* **What you should do**:
The reply should hold only the lines below from the one with "from each other" to the end, each copied exactly.
◆ ◆ ◆
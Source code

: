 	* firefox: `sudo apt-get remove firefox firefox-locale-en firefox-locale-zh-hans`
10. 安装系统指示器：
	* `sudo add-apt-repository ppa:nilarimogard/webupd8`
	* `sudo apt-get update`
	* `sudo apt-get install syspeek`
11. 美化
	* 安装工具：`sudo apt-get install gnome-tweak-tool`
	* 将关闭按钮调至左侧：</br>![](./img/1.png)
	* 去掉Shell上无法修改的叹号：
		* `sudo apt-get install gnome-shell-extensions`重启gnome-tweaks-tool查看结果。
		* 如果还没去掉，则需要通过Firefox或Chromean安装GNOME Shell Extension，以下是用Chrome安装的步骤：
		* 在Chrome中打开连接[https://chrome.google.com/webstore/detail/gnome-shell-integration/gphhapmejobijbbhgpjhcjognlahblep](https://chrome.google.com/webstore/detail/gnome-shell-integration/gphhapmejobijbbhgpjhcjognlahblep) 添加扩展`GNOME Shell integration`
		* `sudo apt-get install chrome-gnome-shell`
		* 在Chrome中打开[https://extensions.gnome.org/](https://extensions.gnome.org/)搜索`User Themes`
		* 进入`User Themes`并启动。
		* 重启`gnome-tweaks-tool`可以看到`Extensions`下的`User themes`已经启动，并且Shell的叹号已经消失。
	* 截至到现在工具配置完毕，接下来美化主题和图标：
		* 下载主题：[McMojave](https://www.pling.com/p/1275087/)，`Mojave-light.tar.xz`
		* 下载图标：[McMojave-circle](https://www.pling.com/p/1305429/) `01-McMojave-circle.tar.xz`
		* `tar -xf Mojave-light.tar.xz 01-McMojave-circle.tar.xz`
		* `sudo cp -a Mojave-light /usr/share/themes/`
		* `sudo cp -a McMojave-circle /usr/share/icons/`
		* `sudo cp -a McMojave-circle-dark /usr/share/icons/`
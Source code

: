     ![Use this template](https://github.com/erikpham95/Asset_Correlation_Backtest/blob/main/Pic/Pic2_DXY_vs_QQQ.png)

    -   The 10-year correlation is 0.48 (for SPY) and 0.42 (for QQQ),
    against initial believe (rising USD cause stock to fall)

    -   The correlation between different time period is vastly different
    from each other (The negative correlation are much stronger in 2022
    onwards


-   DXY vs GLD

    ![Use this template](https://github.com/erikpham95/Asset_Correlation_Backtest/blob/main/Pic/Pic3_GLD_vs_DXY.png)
◆ ◆ ◆
* **Finished exercise**:
    from each other (The negative correlation are much stronger in 2022
    onwards


-   DXY vs GLD

    ![Use this template](https://github.com/erikpham95/Asset_Correlation_Backtest/blob/main/Pic/Pic3_GLD_vs_DXY.png)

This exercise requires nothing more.